Emigration has been for years and years a severed artery from which this nation is slowly but surely bleeding to death.1
Mythologies of exit in modern Ireland
National imaginaries are not only constructed in relation to external rivals and incoming aliens; they are also fashioned through the ‘politics of exit’, in relation to the outgoing departee.2 Nowhere was this more apparent than in nineteenth-century Ireland, where, against a backdrop of mass departure unparalleled in modern Europe, the emigrant was mobilised as a metaphor for national dispossession amidst the country’s developing politics of independence.3 Where leave-taking was associated with ambition and aspiration in other European sending societies, observes Kerby Miller, in Ireland the departee was an ‘exile’; a displaced refugee, forced from ‘his’ homeland due to the deleterious effects of British ‘misrule’.4 Consequently, within emergent myths of the nation, and at the inception of the modern Irish state, emigration was coded as an injustice and a pathology, the invidious causes of which would disappear following the acquisition of sovereignty. A ‘free Ireland’, maintained Patrick Pearse, leader of the Easter Rising, would not have ‘hunger in her fertile vales’ nor ‘squalor in her cities’, and no Irish-born man or woman would be forced from their homeland once imperial rule was overthrown.5
In the event, emigration did not cease following the achievement of Irish independence in 1921. On the contrary, since the policies pursued by successive Irish governments tended to consolidate the post-famine rural order of which emigration was a structural feature, so high rates of emigration persisted as a controversial aspect of Irish society, resulting in the departure of well over a million men and women between 1921 and 1971.6 In this context, where the revivalist code of national identity promoted by elites was antipathetic to both the persistence of emigration and the forms of industrial modernisation necessary for its reduction, the fatalistic rhetoric of ‘exile’ was now redirected against internal aspects of Irish life. Where previously the ‘exile’ signified the injustice of external misrule, mass emigration to the ‘auld enemy’ after 1945 provoked agonised self-inspection, engendering a public discourse of emasculation and loss. This was underpinned, not only by concerns over the economic failure of the new state, but by racial fears that emigration was ‘draining’ the nation of its ‘life blood’, ‘bleeding’ the country of ‘the very best and ablest’ sections of the population.7 ‘Everybody knows’, argued Labour TD William Norton, speaking in the Dáil after the war, that
This chapter addresses two interrelated questions provoked by this cultural politics of exit, namely: how did migrants who left for England during this period interpret the meaning of their own departure? And to what extent and in what ways were these personal understandings of leaving affected by the wider discourse of national crisis generated around emigration during the period? According to perhaps the dominant view at the time, post-1945 emigrants experienced their departure in the same way as previous generations: as reluctant ‘exiles’, ‘forced’ from their homeland with ‘black despair in their hearts and tears in their eyes’.9 However, while Ireland’s economic stagnation certainly formed an essential condition of mass emigration after 1945, it did not automatically follow that migrants themselves interpreted their departure through the rhetoric of exile. Popular representations, then and since, which depict migrants’ actions as an effect of ‘economic necessity’ here tend to screen out the diverse mechanisms by which migrants made sense of the social worlds they inhabited. These included the affective relationships and informal personal networks in which intending migrants were enmeshed, but they also included the ‘cultural circuit’ by which personal understandings of self were fashioned through articulation with wider constructions of emigrant identity circulating within post-war Irish culture.

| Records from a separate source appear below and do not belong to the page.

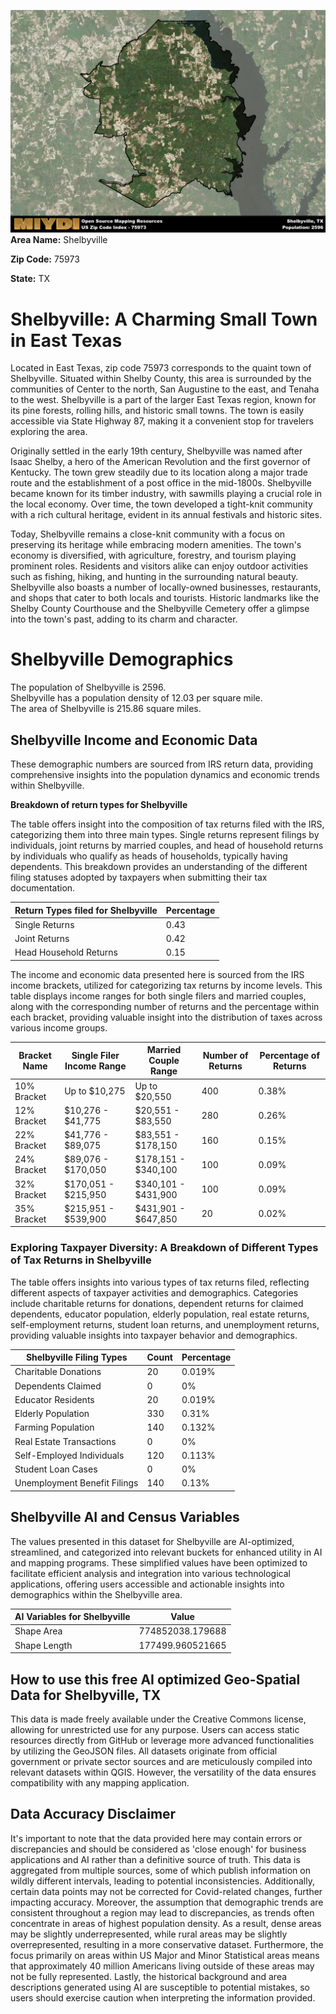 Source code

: ![Image Alt Text](../_images/75973.png)
**Area Name:** Shelbyville

**Zip Code:** 75973

**State:** TX


# Shelbyville: A Charming Small Town in East Texas  
Located in East Texas, zip code 75973 corresponds to the quaint town of Shelbyville. Situated within Shelby County, this area is surrounded by the communities of Center to the north, San Augustine to the east, and Tenaha to the west. Shelbyville is a part of the larger East Texas region, known for its pine forests, rolling hills, and historic small towns. The town is easily accessible via State Highway 87, making it a convenient stop for travelers exploring the area.

Originally settled in the early 19th century, Shelbyville was named after Isaac Shelby, a hero of the American Revolution and the first governor of Kentucky. The town grew steadily due to its location along a major trade route and the establishment of a post office in the mid-1800s. Shelbyville became known for its timber industry, with sawmills playing a crucial role in the local economy. Over time, the town developed a tight-knit community with a rich cultural heritage, evident in its annual festivals and historic sites.

Today, Shelbyville remains a close-knit community with a focus on preserving its heritage while embracing modern amenities. The town's economy is diversified, with agriculture, forestry, and tourism playing prominent roles. Residents and visitors alike can enjoy outdoor activities such as fishing, hiking, and hunting in the surrounding natural beauty. Shelbyville also boasts a number of locally-owned businesses, restaurants, and shops that cater to both locals and tourists. Historic landmarks like the Shelby County Courthouse and the Shelbyville Cemetery offer a glimpse into the town's past, adding to its charm and character.

# Shelbyville Demographics

The population of Shelbyville is 2596.  
Shelbyville has a population density of 12.03 per square mile.  
The area of Shelbyville is 215.86 square miles.  

## Shelbyville Income and Economic Data

These demographic numbers are sourced from IRS return data, providing comprehensive insights into the population dynamics and economic trends within Shelbyville.

**Breakdown of return types for Shelbyville**

The table offers insight into the composition of tax returns filed with the IRS, categorizing them into three main types. Single returns represent filings by individuals, joint returns by married couples, and head of household returns by individuals who qualify as heads of households, typically having dependents. This breakdown provides an understanding of the different filing statuses adopted by taxpayers when submitting their tax documentation.

| Return Types filed for Shelbyville                              | Percentage          |
|----------------------------------------------------------|---------------------|
| Single Returns                                            | 0.43 |
| Joint Returns                                             | 0.42 |
| Head Household Returns                                    | 0.15 |

The income and economic data presented here is sourced from the IRS income brackets, utilized for categorizing tax returns by income levels. This table displays income ranges for both single filers and married couples, along with the corresponding number of returns and the percentage within each bracket, providing valuable insight into the distribution of taxes across various income groups.

| Bracket Name       | Single Filer Income Range | Married Couple Range | Number of Returns | Percentage of Returns |
|--------------------|----------------------------|----------------------|-------------------|-----------------------|
| 10% Bracket        | Up to $10,275              | Up to $20,550        | 400 | 0.38% |
| 12% Bracket        | $10,276 - $41,775          | $20,551 - $83,550    | 280 | 0.26% |
| 22% Bracket        | $41,776 - $89,075          | $83,551 - $178,150   | 160 | 0.15% |
| 24% Bracket        | $89,076 - $170,050         | $178,151 - $340,100  | 100 | 0.09% |
| 32% Bracket        | $170,051 - $215,950        | $340,101 - $431,900  | 100 | 0.09% |
| 35% Bracket        | $215,951 - $539,900        | $431,901 - $647,850  | 20 | 0.02% |

### Exploring Taxpayer Diversity: A Breakdown of Different Types of Tax Returns in Shelbyville

The table offers insights into various types of tax returns filed, reflecting different aspects of taxpayer activities and demographics. Categories include charitable returns for donations, dependent returns for claimed dependents, educator population, elderly population, real estate returns, self-employment returns, student loan returns, and unemployment returns, providing valuable insights into taxpayer behavior and demographics.

| Shelbyville Filing Types                    | Count | Percentage |
|--------------------------------------|-------|------------|
| Charitable Donations                 | 20 | 0.019% |
| Dependents Claimed                   | 0 | 0% |
| Educator Residents                   | 20 | 0.019% |
| Elderly Population                   | 330 | 0.31% |
| Farming Population                   | 140 | 0.132% |
| Real Estate Transactions             | 0 | 0% |
| Self-Employed Individuals            | 120 | 0.113% |
| Student Loan Cases                   | 0 | 0% |
| Unemployment Benefit Filings         | 140 | 0.13% |

## Shelbyville AI and Census Variables

The values presented in this dataset for Shelbyville are AI-optimized, streamlined, and categorized into relevant buckets for enhanced utility in AI and mapping programs. These simplified values have been optimized to facilitate efficient analysis and integration into various technological applications, offering users accessible and actionable insights into demographics within the Shelbyville area.

| AI Variables for Shelbyville | Value |
|-------------|-------|
| Shape Area | 774852038.179688 |
| Shape Length | 177499.960521665 |

## How to use this free AI optimized Geo-Spatial Data for Shelbyville, TX

This data is made freely available under the Creative Commons license, allowing for unrestricted use for any purpose. Users can access static resources directly from GitHub or leverage more advanced functionalities by utilizing the GeoJSON files. All datasets originate from official government or private sector sources and are meticulously compiled into relevant datasets within QGIS. However, the versatility of the data ensures compatibility with any mapping application.

## Data Accuracy Disclaimer
It's important to note that the data provided here may contain errors or discrepancies and should be considered as 'close enough' for business applications and AI rather than a definitive source of truth. This data is aggregated from multiple sources, some of which publish information on wildly different intervals, leading to potential inconsistencies. Additionally, certain data points may not be corrected for Covid-related changes, further impacting accuracy. Moreover, the assumption that demographic trends are consistent throughout a region may lead to discrepancies, as trends often concentrate in areas of highest population density. As a result, dense areas may be slightly underrepresented, while rural areas may be slightly overrepresented, resulting in a more conservative dataset. Furthermore, the focus primarily on areas within US Major and Minor Statistical areas means that approximately 40 million Americans living outside of these areas may not be fully represented. Lastly, the historical background and area descriptions generated using AI are susceptible to potential mistakes, so users should exercise caution when interpreting the information provided.
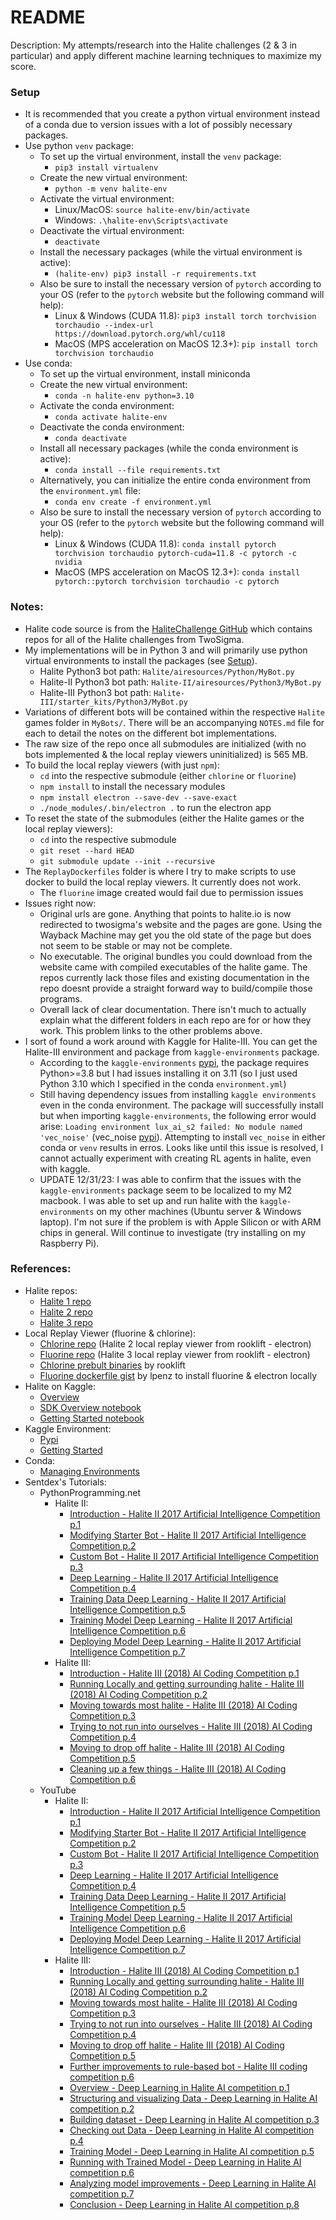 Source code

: # README

Description: My attempts/research into the Halite challenges (2 & 3 in particular) and apply different machine learning techniques to maximize my score.


### Setup

 - It is recommended that you create a python virtual environment instead of a conda due to version issues with a lot of possibly necessary packages.
 - Use python `venv` package:
     - To set up the virtual environment, install the `venv` package:
        - `pip3 install virtualenv`
     - Create the new virtual environment:
        - `python -m venv halite-env`
     - Activate the virtual environment:
        - Linux/MacOS: `source halite-env/bin/activate`
        - Windows: `.\halite-env\Scripts\activate`
     - Deactivate the virtual environment:
        - `deactivate`
     - Install the necessary packages (while the virtual environment is active):
        - `(halite-env) pip3 install -r requirements.txt`
     - Also be sure to install the necessary version of `pytorch` according to your OS (refer to the `pytorch` website but the following command will help):
        - Linux & Windows (CUDA 11.8): `pip3 install torch torchvision torchaudio --index-url https://download.pytorch.org/whl/cu118`
        - MacOS (MPS acceleration on MacOS 12.3+): `pip install torch torchvision torchaudio`
 - Use conda:
     - To set up the virtual environment, install miniconda
     - Create the new virtual environment:
         - `conda -n halite-env python=3.10`
     - Activate the conda environment:
         - `conda activate halite-env`
     - Deactivate the conda environment:
        - `conda deactivate`
     - Install all necessary packages (while the conda environment is active):
         - `conda install --file requirements.txt`
     - Alternatively, you can initialize the entire conda environment from the `environment.yml` file:
         - `conda env create -f environment.yml`
     - Also be sure to install the necessary version of `pytorch` according to your OS (refer to the `pytorch` website but the following command will help):
         - Linux & Windows (CUDA 11.8): `conda install pytorch torchvision torchaudio pytorch-cuda=11.8 -c pytorch -c nvidia`
         - MacOS (MPS acceleration on MacOS 12.3+): `conda install pytorch::pytorch torchvision torchaudio -c pytorch`


### Notes:

 - Halite code source is from the [HaliteChallenge GitHub](https://github.com/HaliteChallenge) which contains repos for all of the Halite challenges from TwoSigma.
 - My implementations will be in Python 3 and will primarily use python virtual environments to install the packages (see [Setup](#setup)).
     - Halite Python3 bot path: `Halite/airesources/Python/MyBot.py`
     - Halite-II Python3 bot path: `Halite-II/airesources/Python3/MyBot.py`
     - Halite-III Python3 bot path: `Halite-III/starter_kits/Python3/MyBot.py`
 - Variations of different bots will be contained within the respective `Halite` games folder in `MyBots/`. There will be an accompanying `NOTES.md` file for each to detail the notes on the different bot implementations.
 - The raw size of the repo once all submodules are initialized (with no bots implemented & the local replay viewers uninitialized) is 565 MB.
 - To build the local replay viewers (with just `npm`):
     - `cd` into the respective submodule (either `chlorine` or `fluorine`)
     - `npm install` to install the necessary modules
     - `npm install electron --save-dev --save-exact`
     - `./node_modules/.bin/electron .` to run the electron app
 - To reset the state of the submodules (either the Halite games or the local replay viewers):
     - `cd` into the respective submodule
     - `git reset --hard HEAD`
     - `git submodule update --init --recursive`
 - The `ReplayDockerfiles` folder is where I try to make scripts to use docker to build the local replay viewers. It currently does not work.
     - The `fluorine` image created would fail due to permission issues
 - Issues right now:
     - Original urls are gone. Anything that points to halite.io is now redirected to twosigma's website and the pages are gone. Using the Wayback Machine may get you the old state of the page but does not seem to be stable or may not be complete.
     - No executable. The original bundles you could download from the website came with compiled executables of the halite game. The repos currently lack those files and existing documentation in the repo doesnt provide a straight forward way to build/compile those programs.
     - Overall lack of clear documentation. There isn't much to actually explain what the different folders in each repo are for or how they work. This problem links to the other problems above.
 - I sort of found a work around with Kaggle for Halite-III. You can get the Halite-III environment and package from `kaggle-environments` package.
     - According to the `kaggle-environments` [pypi](https://pypi.org/project/kaggle-environments/), the package requires Python>=3.8 but I had issues installing it on 3.11 (so I just used Python 3.10 which I specified in the conda `environment.yml`)
     - Still having dependency issues from installing `kaggle environments` even in the conda environment. The package will successfully install but when importing `kaggle-environments`, the following error would arise: `Loading environment lux_ai_s2 failed: No module named 'vec_noise'` (vec_noise [pypi](https://pypi.org/project/vec-noise/)). Attempting to install `vec_noise` in either conda or `venv` results in erros. Looks like until this issue is resolved, I cannot actually experiment with creating RL agents in halite, even with kaggle.
     - UPDATE 12/31/23: I was able to confirm that the issues with the `kaggle-environments` package seem to be localized to my M2 macbook. I was able to set up and run halite with the `kaggle-environments` on my other machines (Ubuntu server & Windows laptop). I'm not sure if the problem is with Apple Silicon or with ARM chips in general. Will continue to investigate (try installing on my Raspberry Pi).


### References:

 - Halite repos:
     - [Halite 1 repo](https://github.com/HaliteChallenge/Halite)
     - [Halite 2 repo](https://github.com/HaliteChallenge/Halite-II)
     - [Halite 3 repo](https://github.com/HaliteChallenge/Halite-III)
 - Local Replay Viewer (fluorine & chlorine):
     - [Chlorine repo](https://github.com/rooklift/chlorine) (Halite 2 local replay viewer from rooklift - electron)
     - [Fluorine repo](https://github.com/rooklift/fluorine) (Halite 3 local replay viewer from rooklift - electron)
     - [Chlorine prebult binaries](https://github.com/rooklift/chlorine/releases) by rooklift
     - [Fluorine dockerfile gist](https://gist.github.com/lpenz/09776db42cf5bdb5d6a2553d53f8899e) by lpenz to install fluorine & electron locally
 - Halite on Kaggle:
     - [Overview](https://www.kaggle.com/c/halite/overview)
     - [SDK Overview notebook](https://www.kaggle.com/code/sam/halite-sdk-overview/notebook)
     - [Getting Started notebook](https://www.kaggle.com/code/alexisbcook/getting-started-with-halite/notebook)
 - Kaggle Environment:
     - [Pypi](https://pypi.org/project/kaggle-environments/)
     - [Getting Started](https://www.kaggle.com/code/tarunbisht11/get-started-with-kaggle-environment)
 - Conda:
     - [Managing Environments](https://conda.io/projects/conda/en/latest/user-guide/tasks/manage-environments.html)
 - Sentdex's Tutorials:
     - PythonProgramming.net
         - Halite II:
             - [Introduction - Halite II 2017 Artificial Intelligence Competition p.1](https://pythonprogramming.net/introduction-halite-ii-artificial-intelligence-competition/)
             - [Modifying Starter Bot - Halite II 2017 Artificial Intelligence Competition p.2](https://pythonprogramming.net/modify-starter-bot-halite-ii-artificial-intelligence-competition/)
             - [Custom Bot - Halite II 2017 Artificial Intelligence Competition p.3](https://pythonprogramming.net/custom-ai-halite-ii-artificial-intelligence-competition/)
             - [Deep Learning - Halite II 2017 Artificial Intelligence Competition p.4](https://pythonprogramming.net/deep-learning-halite-ii-artificial-intelligence-competition/)
             - [Training Data Deep Learning - Halite II 2017 Artificial Intelligence Competition p.5](https://pythonprogramming.net/training-data-deep-learning-halite-ii-artificial-intelligence-competition/)
             - [Training Model Deep Learning - Halite II 2017 Artificial Intelligence Competition p.6](https://pythonprogramming.net/training-model-deep-learning-halite-ii-artificial-intelligence-competition/)
             - [Deploying Model Deep Learning - Halite II 2017 Artificial Intelligence Competition p.7](https://pythonprogramming.net/deploying-model-deep-learning-halite-ii-artificial-intelligence-competition/)
         - Halite III:
             - [Introduction - Halite III (2018) AI Coding Competition p.1](https://pythonprogramming.net/introduction-halite-iii-ai-coding-competition/)
             - [Running Locally and getting surrounding halite - Halite III (2018) AI Coding Competition p.2](https://pythonprogramming.net/run-local-collect-halite-iii-ai-coding-competition/)
             - [Moving towards most halite - Halite III (2018) AI Coding Competition p.3](https://pythonprogramming.net/moving-to-halite-iii-ai-coding-competition/)
             - [Trying to not run into ourselves - Halite III (2018) AI Coding Competition p.4](https://pythonprogramming.net/not-running-into-halite-iii-ai-coding-competition/)
             - [Moving to drop off halite - Halite III (2018) AI Coding Competition p.5](https://pythonprogramming.net/dropping-off-halite-iii-ai-coding-competition/)
             - [Cleaning up a few things - Halite III (2018) AI Coding Competition p.6](https://pythonprogramming.net/cleaning-up-halite-iii-ai-coding-competition/)
     - YouTube
         - Halite II:
             - [Introduction - Halite II 2017 Artificial Intelligence Competition p.1](https://www.youtube.com/watch?v=QjAu5lJo4zs&list=PLQVvvaa0QuDeIXLGcc7ZxHSCq8br_d1P-&index=1&ab_channel=sentdex)
             - [Modifying Starter Bot - Halite II 2017 Artificial Intelligence Competition p.2](https://www.youtube.com/watch?v=0SVkERzPCSQ&list=PLQVvvaa0QuDeIXLGcc7ZxHSCq8br_d1P-&index=2&ab_channel=sentdex)
             - [Custom Bot - Halite II 2017 Artificial Intelligence Competition p.3](https://www.youtube.com/watch?v=vC3lQ3ZJE2Y&list=PLQVvvaa0QuDeIXLGcc7ZxHSCq8br_d1P-&index=3&ab_channel=sentdex)
             - [Deep Learning - Halite II 2017 Artificial Intelligence Competition p.4](https://www.youtube.com/watch?v=KPBRWF7ALPQ&list=PLQVvvaa0QuDeIXLGcc7ZxHSCq8br_d1P-&index=4&ab_channel=sentdex)
             - [Training Data Deep Learning - Halite II 2017 Artificial Intelligence Competition p.5](https://www.youtube.com/watch?v=OByH7g6T5-A&list=PLQVvvaa0QuDeIXLGcc7ZxHSCq8br_d1P-&index=5&ab_channel=sentdex)
             - [Training Model Deep Learning - Halite II 2017 Artificial Intelligence Competition p.6](https://www.youtube.com/watch?v=kA3gC-IMZZY&list=PLQVvvaa0QuDeIXLGcc7ZxHSCq8br_d1P-&index=6&ab_channel=sentdex)
             - [Deploying Model Deep Learning - Halite II 2017 Artificial Intelligence Competition p.7](https://www.youtube.com/watch?v=7UqRgcd0GwM&list=PLQVvvaa0QuDeIXLGcc7ZxHSCq8br_d1P-&index=7&ab_channel=sentdex)
         - Halite III:
             - [Introduction - Halite III (2018) AI Coding Competition p.1](https://www.youtube.com/watch?v=IXhZLRagXNU&list=PLQVvvaa0QuDcJe7DPD0I5J-EDKomQDKsz&index=1&ab_channel=sentdex)
             - [Running Locally and getting surrounding halite - Halite III (2018) AI Coding Competition p.2](https://www.youtube.com/watch?v=cu7t-GqtTRw&list=PLQVvvaa0QuDcJe7DPD0I5J-EDKomQDKsz&index=2&ab_channel=sentdex)
             - [Moving towards most halite - Halite III (2018) AI Coding Competition p.3](https://www.youtube.com/watch?v=xm25LaJANXc&list=PLQVvvaa0QuDcJe7DPD0I5J-EDKomQDKsz&index=3&ab_channel=sentdex)
             - [Trying to not run into ourselves - Halite III (2018) AI Coding Competition p.4](https://www.youtube.com/watch?v=hgWaow7L9m8&list=PLQVvvaa0QuDcJe7DPD0I5J-EDKomQDKsz&index=4&ab_channel=sentdex)
             - [Moving to drop off halite - Halite III (2018) AI Coding Competition p.5](https://www.youtube.com/watch?v=_h3HVbH93i4&list=PLQVvvaa0QuDcJe7DPD0I5J-EDKomQDKsz&index=5&ab_channel=sentdex)
             - [Further improvements to rule-based bot - Halite III coding competition p.6](https://www.youtube.com/watch?v=aMjSJGtXdeg&list=PLQVvvaa0QuDcJe7DPD0I5J-EDKomQDKsz&index=6&ab_channel=sentdex)
             - [Overview - Deep Learning in Halite AI competition p.1](https://www.youtube.com/watch?v=1niezMc2kpM&list=PLQVvvaa0QuDcJe7DPD0I5J-EDKomQDKsz&index=7&ab_channel=sentdex)
             - [Structuring and visualizing Data - Deep Learning in Halite AI competition p.2](https://www.youtube.com/watch?v=gCNIGvYbX1c&list=PLQVvvaa0QuDcJe7DPD0I5J-EDKomQDKsz&index=8&ab_channel=sentdex)
             - [Building dataset - Deep Learning in Halite AI competition p.3](https://www.youtube.com/watch?v=TjN3XeA2wGc&list=PLQVvvaa0QuDcJe7DPD0I5J-EDKomQDKsz&index=9&ab_channel=sentdex)
             - [Checking out Data - Deep Learning in Halite AI competition p.4](https://www.youtube.com/watch?v=Zub26O7C5J0&list=PLQVvvaa0QuDcJe7DPD0I5J-EDKomQDKsz&index=10&ab_channel=sentdex)
             - [Training Model - Deep Learning in Halite AI competition p.5](https://www.youtube.com/watch?v=m0UdvFdUyZM&list=PLQVvvaa0QuDcJe7DPD0I5J-EDKomQDKsz&index=11&ab_channel=sentdex)
             - [Running with Trained Model - Deep Learning in Halite AI competition p.6](https://www.youtube.com/watch?v=dGjPfDibhHw&list=PLQVvvaa0QuDcJe7DPD0I5J-EDKomQDKsz&index=12&ab_channel=sentdex)
             - [Analyzing model improvements - Deep Learning in Halite AI competition p.7](https://www.youtube.com/watch?v=hjQLx7QW5kg&list=PLQVvvaa0QuDcJe7DPD0I5J-EDKomQDKsz&index=13&ab_channel=sentdex)
             - [Conclusion - Deep Learning in Halite AI competition p.8](https://www.youtube.com/watch?v=Ln6A4g9NNnM&list=PLQVvvaa0QuDcJe7DPD0I5J-EDKomQDKsz&index=14&ab_channel=sentdex)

It is here important to recognise that, although the post-war crisis replenished conventional narratives of exile, it also fuelled a wide-ranging debate over the causes, consequences and remedies of emigration, contributing to a wider contestation of the Catholic-nationalist settlement which had come into being during the first 30 years of independence. Between 1945 and 1965, the ‘emigration problem’ formed the object of a vast and variegated discourse, articulated through priestly sermons and Lenten pastorals, journalist exposés and editorial letters, government reports and Dáil debates, local theatre productions and National School essay-writing competitions. Across these various forms, the desires of the emigrant functioned as a heated site of ideological struggle, as different commentators sought to enlist the ‘plight of the emigrant’ in support of their own interpretation of the failures of post-independent Irish society.
While some observers here presented the emigrant as a victim of incompetent governance, others framed the post-war ‘crisis’ as the crystallisation of a ‘modern sensibility’ among Ireland’s increasingly restless ‘youth’. This sensibility was apparent in young people’s expanding consumption of modern commercial leisure, but it was most pronounced in relation to emigration itself, which performed the double function of an escape route for those desiring ‘adventure or change’, and a feedback loop by which the ‘enjoyments of modern city life’ were recirculated back into rural parishes, enticing others to the city.10 For cultural nationalists and large sections of the clergy, these processes of cultural transfer were instinctively perceived as a threat to the racial and religious purity of the Gael. Where Irish people had been content to ‘work for a living’ in the past, claimed Captain Patrick Giles, mass emigration was motivated by an unsavoury desire to ‘get things more easily’, showing that ‘our people have become more or less soft and sloppy’.11 Emigration was a barometer, not of economic inadequacy, but of cultural degeneration, conferring upon the intending emigrant a moral and patriotic duty to resist the materialistic allure of the city:
For other commentators, however, ‘the right of citizens’ to ‘fare forth into the new world’ in order to ‘better themselves’ was itself a necessary condition of ‘freedom’.13 And to the extent the emigrant’s decision to exercise this right signalled a new collective desire to ‘chose one’s own way of life’, so mass emigration pointed the way forward, not to racial extinction, but to Ireland’s participation in the epochal transformations of the wider post-war world.14 For the writer and novelist Sean O’Faolain in particular, post-war Ireland was scene to the birth of an ambitious and increasingly self-confident generation no longer prepared to submit to the oppressions foisted upon their parents by a restrictive cultural conservatism:
This chapter applies Nancy Green’s insight that the ‘attitudes and constraints surrounding departure’ constitute an ‘important framework’ within which migrants construct the personal meanings of emigration.16 Mass departure for England fundamentally undermined Catholic-nationalist cultural hegemony in post-war Ireland, in that public discourse on the emigrant formed a dynamic space where competing understandings of Irish selfhood could be ventilated and defined during the period. But these representations also fed back into the practice and experience of emigration, in that these public narratives informed and complicated individual interpretations of personal agency. Precisely because of the tensions between these representations and the emotional demands of the personal relationships implicated in departure, migrant motivations were rarely coherent or straightforward, but characterised by division and ambivalence. Personal stories of leaving thus present more than mere evidence of migrant intentionality; they are also a record of the enduring emotional impact of departure and its ongoing negotiation through remembering.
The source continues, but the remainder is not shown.